Opening-day success

Atchafalaya Delta WMA doe arrowed within minutes of the beginning of the 2012-13 deer season.

Ricky Aucoin
October 04, 2012 at 9:21 am  | Mobile Reader | Pring this storyPrint 

Ricky Aucoin's 3-year-old grandson Baylor Eli Allen was excited that his Pop brought him home a deer after an Atchafalaya Delta WMA hunt on the opening day of the 2012-13 season.
Ricky Aucoin's 3-year-old grandson Baylor Eli Allen was excited that his Pop brought him home a deer after an Atchafalaya Delta WMA hunt on the opening day of the 2012-13 season.
Ricky Aucoin
At the age of 54, I still have trouble sleeping the night before the opening day of bow season. I tossed and turned, and was ready to go before the alarm clock went off at 3:55 a.m.

I picked up my good buddy Randy Levingston, who was equally as excited as I was. We ran down the river on a cool, slightly foggy ride to the Atchafalaya Delta Wildlife Management Area.

We set up in our ladder stands well before daylight, clicked on the Thermacells and waited for first light.

I prefer to stand most of the time on my ladder platform, so right as it was getting light enough to see, I attempted to stand up but found that the chain on my ladder had loosened to the point of the stand wobbling quite a bit.

Of all times to have a malfunction! I resigned myself to get it fixed quickly before a deer showed up.

As I stepped down the first two ladder rungs, I glanced behind me and there was doe standing at full alert only 30 yards away.

I  froze, and the stare-down began. The doe was entirely motionless for several loooong minutes. My bow was a few feet away, hanging on a branch.

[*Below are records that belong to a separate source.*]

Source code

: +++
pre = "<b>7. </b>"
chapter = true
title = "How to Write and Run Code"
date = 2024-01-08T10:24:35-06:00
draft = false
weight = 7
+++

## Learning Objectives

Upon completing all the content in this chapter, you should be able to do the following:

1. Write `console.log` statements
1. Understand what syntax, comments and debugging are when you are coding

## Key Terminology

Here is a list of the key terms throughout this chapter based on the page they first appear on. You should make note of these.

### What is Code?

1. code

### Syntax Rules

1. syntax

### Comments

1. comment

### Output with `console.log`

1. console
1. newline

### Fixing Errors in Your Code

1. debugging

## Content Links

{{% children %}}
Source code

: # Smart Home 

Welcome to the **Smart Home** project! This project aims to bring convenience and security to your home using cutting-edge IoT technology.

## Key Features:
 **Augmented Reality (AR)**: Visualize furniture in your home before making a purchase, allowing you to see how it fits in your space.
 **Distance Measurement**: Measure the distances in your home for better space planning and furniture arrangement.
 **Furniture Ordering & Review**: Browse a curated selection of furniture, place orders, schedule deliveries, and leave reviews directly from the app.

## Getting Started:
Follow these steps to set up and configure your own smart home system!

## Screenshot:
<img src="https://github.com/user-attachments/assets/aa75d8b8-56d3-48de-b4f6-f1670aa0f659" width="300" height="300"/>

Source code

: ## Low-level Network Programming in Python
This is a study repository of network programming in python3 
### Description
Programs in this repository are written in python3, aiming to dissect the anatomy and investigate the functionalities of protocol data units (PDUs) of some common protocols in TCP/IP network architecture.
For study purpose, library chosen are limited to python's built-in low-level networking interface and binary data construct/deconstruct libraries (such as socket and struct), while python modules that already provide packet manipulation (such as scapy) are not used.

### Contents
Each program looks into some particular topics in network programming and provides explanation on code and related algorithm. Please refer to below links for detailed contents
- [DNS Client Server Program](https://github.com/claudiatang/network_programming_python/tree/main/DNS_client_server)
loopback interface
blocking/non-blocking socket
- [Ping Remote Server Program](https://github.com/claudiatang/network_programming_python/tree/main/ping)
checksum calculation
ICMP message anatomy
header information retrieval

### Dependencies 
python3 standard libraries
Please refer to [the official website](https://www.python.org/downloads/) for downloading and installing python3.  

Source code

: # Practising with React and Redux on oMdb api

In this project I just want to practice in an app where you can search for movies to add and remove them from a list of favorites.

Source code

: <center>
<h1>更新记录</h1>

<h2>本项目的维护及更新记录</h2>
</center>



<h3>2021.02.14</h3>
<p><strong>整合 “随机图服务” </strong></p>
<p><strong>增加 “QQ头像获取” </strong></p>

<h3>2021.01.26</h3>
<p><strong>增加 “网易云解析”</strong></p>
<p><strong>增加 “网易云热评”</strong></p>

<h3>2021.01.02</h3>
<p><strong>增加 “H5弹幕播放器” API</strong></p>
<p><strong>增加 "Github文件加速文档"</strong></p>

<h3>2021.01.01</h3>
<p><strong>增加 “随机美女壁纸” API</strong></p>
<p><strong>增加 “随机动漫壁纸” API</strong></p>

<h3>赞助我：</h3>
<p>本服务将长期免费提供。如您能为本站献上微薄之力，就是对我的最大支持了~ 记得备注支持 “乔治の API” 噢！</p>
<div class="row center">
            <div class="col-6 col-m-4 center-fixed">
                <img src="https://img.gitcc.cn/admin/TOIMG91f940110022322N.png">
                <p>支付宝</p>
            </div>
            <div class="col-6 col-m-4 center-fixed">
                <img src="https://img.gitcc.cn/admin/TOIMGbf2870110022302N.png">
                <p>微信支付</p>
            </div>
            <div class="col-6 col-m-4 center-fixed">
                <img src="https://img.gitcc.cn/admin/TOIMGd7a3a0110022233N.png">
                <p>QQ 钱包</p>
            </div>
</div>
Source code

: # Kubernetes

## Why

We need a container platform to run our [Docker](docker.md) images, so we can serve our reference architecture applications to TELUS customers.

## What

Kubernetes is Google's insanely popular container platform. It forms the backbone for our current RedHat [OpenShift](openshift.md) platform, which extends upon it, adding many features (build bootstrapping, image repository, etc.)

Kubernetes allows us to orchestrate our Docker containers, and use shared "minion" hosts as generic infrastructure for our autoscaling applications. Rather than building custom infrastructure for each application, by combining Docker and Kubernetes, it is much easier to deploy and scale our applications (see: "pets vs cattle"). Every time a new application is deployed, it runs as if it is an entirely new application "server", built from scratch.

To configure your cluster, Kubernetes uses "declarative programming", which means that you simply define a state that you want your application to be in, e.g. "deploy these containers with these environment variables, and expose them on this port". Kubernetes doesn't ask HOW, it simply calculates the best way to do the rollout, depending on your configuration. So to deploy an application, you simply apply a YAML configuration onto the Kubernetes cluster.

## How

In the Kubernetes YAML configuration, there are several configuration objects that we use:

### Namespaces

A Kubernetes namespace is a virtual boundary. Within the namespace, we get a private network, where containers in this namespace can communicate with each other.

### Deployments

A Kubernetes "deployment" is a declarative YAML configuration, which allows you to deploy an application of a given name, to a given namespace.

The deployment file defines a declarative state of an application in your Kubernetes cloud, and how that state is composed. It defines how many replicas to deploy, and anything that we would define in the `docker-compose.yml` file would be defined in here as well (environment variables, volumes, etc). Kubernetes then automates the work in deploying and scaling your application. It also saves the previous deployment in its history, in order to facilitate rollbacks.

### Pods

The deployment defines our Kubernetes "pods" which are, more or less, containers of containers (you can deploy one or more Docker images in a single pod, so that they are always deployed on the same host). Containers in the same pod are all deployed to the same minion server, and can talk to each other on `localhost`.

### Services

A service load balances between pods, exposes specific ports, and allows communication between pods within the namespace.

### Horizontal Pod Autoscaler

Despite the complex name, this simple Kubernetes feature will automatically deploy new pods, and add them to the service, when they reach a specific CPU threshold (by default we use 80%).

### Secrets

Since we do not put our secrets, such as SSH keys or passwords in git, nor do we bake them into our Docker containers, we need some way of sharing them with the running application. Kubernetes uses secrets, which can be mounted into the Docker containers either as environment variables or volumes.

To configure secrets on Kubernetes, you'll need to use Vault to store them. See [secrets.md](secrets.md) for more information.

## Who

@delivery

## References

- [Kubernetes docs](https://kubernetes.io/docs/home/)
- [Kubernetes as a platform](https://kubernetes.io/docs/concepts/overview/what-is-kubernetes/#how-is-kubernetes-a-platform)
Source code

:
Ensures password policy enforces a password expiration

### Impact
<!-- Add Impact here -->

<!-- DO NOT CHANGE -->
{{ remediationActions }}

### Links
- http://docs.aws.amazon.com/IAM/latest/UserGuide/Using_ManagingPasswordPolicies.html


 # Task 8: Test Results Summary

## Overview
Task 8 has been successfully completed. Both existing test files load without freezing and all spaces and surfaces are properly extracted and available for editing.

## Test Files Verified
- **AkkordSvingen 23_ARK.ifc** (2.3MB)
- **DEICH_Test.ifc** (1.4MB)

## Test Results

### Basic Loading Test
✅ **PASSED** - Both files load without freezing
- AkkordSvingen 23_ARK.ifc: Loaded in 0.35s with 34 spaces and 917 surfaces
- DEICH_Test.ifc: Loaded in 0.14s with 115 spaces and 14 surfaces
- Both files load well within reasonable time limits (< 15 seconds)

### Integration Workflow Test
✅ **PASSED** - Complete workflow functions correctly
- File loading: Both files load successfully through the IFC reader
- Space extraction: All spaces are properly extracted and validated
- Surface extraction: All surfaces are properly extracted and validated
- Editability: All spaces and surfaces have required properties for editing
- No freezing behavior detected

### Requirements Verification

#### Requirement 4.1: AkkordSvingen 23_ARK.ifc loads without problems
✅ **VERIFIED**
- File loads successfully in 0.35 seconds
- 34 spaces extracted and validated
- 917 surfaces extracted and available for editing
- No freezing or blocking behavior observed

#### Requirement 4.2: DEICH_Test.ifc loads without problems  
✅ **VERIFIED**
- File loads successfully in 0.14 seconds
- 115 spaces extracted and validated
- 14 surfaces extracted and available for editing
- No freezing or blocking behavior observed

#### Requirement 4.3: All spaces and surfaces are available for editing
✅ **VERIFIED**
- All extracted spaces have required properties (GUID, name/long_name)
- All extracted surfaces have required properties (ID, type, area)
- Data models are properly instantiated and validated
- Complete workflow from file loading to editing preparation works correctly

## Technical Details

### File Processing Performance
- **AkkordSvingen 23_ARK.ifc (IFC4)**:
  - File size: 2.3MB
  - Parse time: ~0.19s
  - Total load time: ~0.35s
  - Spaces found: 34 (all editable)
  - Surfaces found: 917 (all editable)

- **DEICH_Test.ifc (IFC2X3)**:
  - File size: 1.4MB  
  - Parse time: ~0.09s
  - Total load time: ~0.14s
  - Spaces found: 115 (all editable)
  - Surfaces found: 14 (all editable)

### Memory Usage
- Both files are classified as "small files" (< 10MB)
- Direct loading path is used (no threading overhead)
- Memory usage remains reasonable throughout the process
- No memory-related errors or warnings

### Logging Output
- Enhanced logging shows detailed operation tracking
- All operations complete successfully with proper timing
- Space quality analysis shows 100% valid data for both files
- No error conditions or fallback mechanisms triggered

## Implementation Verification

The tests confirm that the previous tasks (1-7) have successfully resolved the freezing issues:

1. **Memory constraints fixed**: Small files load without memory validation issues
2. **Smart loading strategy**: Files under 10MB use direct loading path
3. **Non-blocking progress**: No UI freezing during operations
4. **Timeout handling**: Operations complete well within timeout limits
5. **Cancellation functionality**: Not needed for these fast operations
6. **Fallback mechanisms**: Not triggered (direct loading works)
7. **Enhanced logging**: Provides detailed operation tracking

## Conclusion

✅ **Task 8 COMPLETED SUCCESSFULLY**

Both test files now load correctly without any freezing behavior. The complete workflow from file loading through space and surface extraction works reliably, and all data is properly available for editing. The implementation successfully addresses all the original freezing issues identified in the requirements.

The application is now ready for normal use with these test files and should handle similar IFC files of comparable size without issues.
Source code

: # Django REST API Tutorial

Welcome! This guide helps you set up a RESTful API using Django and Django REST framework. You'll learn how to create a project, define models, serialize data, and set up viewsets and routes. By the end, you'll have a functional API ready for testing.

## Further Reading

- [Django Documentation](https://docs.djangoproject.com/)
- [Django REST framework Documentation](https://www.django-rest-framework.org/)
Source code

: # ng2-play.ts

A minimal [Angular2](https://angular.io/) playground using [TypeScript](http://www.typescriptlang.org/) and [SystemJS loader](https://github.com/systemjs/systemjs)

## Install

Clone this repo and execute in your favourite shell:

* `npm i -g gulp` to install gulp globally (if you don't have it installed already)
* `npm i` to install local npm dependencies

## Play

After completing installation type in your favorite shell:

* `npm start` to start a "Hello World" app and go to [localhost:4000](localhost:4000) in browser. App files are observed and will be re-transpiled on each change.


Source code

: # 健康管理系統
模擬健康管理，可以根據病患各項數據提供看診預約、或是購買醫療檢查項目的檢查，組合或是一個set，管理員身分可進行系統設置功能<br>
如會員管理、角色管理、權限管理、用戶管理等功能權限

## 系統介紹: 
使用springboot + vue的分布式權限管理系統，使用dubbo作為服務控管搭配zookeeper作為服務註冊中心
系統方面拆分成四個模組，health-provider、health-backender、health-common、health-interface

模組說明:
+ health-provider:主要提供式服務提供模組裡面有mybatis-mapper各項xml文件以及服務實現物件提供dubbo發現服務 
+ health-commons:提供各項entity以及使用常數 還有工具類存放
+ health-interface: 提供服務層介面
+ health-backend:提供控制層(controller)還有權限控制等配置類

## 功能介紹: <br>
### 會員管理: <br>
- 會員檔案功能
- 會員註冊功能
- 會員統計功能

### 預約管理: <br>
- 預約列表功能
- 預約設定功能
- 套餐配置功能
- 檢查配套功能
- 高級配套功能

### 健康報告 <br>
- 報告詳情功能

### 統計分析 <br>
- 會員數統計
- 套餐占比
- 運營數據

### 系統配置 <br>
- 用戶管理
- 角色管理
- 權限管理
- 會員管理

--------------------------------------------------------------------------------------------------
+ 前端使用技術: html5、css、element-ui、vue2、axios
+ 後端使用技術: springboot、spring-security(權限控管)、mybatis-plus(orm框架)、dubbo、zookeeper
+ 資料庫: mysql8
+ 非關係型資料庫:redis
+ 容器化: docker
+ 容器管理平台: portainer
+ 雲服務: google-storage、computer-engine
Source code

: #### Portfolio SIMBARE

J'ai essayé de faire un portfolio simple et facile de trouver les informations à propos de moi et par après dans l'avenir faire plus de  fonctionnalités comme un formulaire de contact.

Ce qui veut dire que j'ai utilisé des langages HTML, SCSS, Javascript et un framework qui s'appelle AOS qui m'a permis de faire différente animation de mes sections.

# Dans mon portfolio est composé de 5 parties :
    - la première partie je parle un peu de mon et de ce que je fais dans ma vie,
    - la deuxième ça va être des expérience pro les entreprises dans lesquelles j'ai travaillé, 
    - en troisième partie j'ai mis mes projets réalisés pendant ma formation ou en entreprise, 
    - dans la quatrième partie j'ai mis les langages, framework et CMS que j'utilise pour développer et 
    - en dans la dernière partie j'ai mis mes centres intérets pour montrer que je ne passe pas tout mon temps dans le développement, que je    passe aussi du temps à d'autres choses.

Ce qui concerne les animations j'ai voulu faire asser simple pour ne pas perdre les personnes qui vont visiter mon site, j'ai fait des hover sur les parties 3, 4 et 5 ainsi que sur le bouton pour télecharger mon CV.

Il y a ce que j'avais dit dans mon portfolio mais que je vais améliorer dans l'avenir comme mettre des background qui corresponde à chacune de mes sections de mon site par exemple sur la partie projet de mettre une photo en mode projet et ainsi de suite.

I felt that if I reached for it, she was gone. I had to wait for her to make a move. On and on it went, moment by agonizing moment.

The only thing in my favor was the wind blowing from the west, crossways between us. When she finally moved, she sniffed the air several times.

Next she put her head down to begin feeding, I quickly grabbed my bow. Her head popped up again before I could pivot to get a shot.

The stare-down started again. Not scenting me seemed to relax her and she began to feed, moving slowly toward my stand.

She was quartering toward me at 20 yards and dipped her head to feed. I quickly drew back, picked a spot and let an arrow fly.

Upon impact, she turned and bolted back from where she came and disappeared. Within a couple of seconds she came flying out of that area and streaked into the myrtles.

I was very confident that she was down after seeing how she reacted to the shot. I waited for over an hour before getting down to find my arrow.

Surprisingly, there was only the slightest amount of blood on two of the fletchings. I could find not one drop of blood anywhere on the trail she escaped on.

But luckily for me, I did see where she ran into the myrtles that was very close to Randy's stand location. I radioed him the events, and he said he also heard where she ran into the myrtles.

Within two minutes he radioed back that he had found my doe only yards inside the myrtles. She had gone down about 80 yards from the shot.

Upon inspection, the arrow entered the left side of her neck and exited the right middle, slicing through one lung.

I have hunted deer for 30 years, and there have only been a few times when I was fortunate enough to harvest a deer on opening day.

I felt blessed by this thrilling hunt with my very good buddy, and it is a great start to the 2012/2013 deer season.